What is needed is an exact repeat of the entries, with no pictures in it.

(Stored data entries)
┄┄┄┄┄┄┄┄┄┄┄┄┄┄┄┄┄┄┄┄
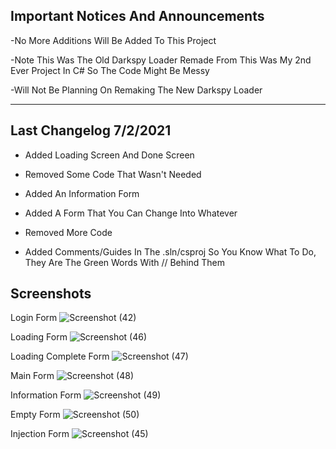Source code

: Important Notices And Announcements
------------------------------------------------------------------------------------------------------------
-No More Additions Will Be Added To This Project

-Note This Was The Old Darkspy Loader Remade From This Was My 2nd Ever Project In C# So The Code Might Be Messy

-Will Not Be Planning On Remaking The New Darkspy Loader 

-------------------------------------------------------------------------------------------------------------
Last Changelog 7/2/2021
-------------------------------------------------------------------------------------------------------------
- Added Loading Screen And Done Screen 

- Removed Some Code That Wasn't Needed

- Added An Information Form

- Added A Form That You Can Change Into Whatever

- Removed More Code

- Added Comments/Guides In The .sln/csproj So You Know What To Do, They Are The Green Words With // Behind Them

Screenshots
-------------------------------------------------------------------------------------------------------------
Login Form
![Screenshot (42)](https://user-images.githubusercontent.com/83477843/124200817-199d9880-da8b-11eb-8a35-59c1d1396603.png)


Loading Form
![Screenshot (46)](https://user-images.githubusercontent.com/83477843/124206048-60918b00-da97-11eb-80be-a2fe100779fe.png)


Loading Complete Form
![Screenshot (47)](https://user-images.githubusercontent.com/83477843/124206070-6a1af300-da97-11eb-8ce6-edcfd278d4ce.png)


Main Form
![Screenshot (48)](https://user-images.githubusercontent.com/83477843/124212112-39d95180-daa3-11eb-9203-2c5083aa176f.png)


Information Form
![Screenshot (49)](https://user-images.githubusercontent.com/83477843/124212141-48c00400-daa3-11eb-845f-b3fc2a7ec819.png)


Empty Form
![Screenshot (50)](https://user-images.githubusercontent.com/83477843/124212167-57a6b680-daa3-11eb-897e-f8ba72cb47cd.png)



Injection Form
![Screenshot (45)](https://user-images.githubusercontent.com/83477843/124200927-6a14f600-da8b-11eb-9295-5ca31cf67270.png)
┄┄┄┄┄┄┄┄┄┄┄┄┄┄┄┄┄┄┄┄
◆ **ANSWER BELOW**:
Source code

: Important Notices And Announcements
------------------------------------------------------------------------------------------------------------
-No More Additions Will Be Added To This Project

-Note This Was The Old Darkspy Loader Remade From This Was My 2nd Ever Project In C# So The Code Might Be Messy

-Will Not Be Planning On Remaking The New Darkspy Loader 

-------------------------------------------------------------------------------------------------------------
Last Changelog 7/2/2021
-------------------------------------------------------------------------------------------------------------
- Added Loading Screen And Done Screen 

- Removed Some Code That Wasn't Needed

- Added An Information Form

- Added A Form That You Can Change Into Whatever

- Removed More Code

- Added Comments/Guides In The .sln/csproj So You Know What To Do, They Are The Green Words With // Behind Them

Screenshots
-------------------------------------------------------------------------------------------------------------
Login Form
![Screenshot (42)](https://user-images.githubusercontent.com/83477843/124200817-199d9880-da8b-11eb-8a35-59c1d1396603.png)


Loading Form
![Screenshot (46)](https://user-images.githubusercontent.com/83477843/124206048-60918b00-da97-11eb-80be-a2fe100779fe.png)


Loading Complete Form
![Screenshot (47)](https://user-images.githubusercontent.com/83477843/124206070-6a1af300-da97-11eb-8ce6-edcfd278d4ce.png)


Main Form
![Screenshot (48)](https://user-images.githubusercontent.com/83477843/124212112-39d95180-daa3-11eb-9203-2c5083aa176f.png)


Information Form
![Screenshot (49)](https://user-images.githubusercontent.com/83477843/124212141-48c00400-daa3-11eb-845f-b3fc2a7ec819.png)


Empty Form
![Screenshot (50)](https://user-images.githubusercontent.com/83477843/124212167-57a6b680-daa3-11eb-897e-f8ba72cb47cd.png)



Injection Form
![Screenshot (45)](https://user-images.githubusercontent.com/83477843/124200927-6a14f600-da8b-11eb-9295-5ca31cf67270.png)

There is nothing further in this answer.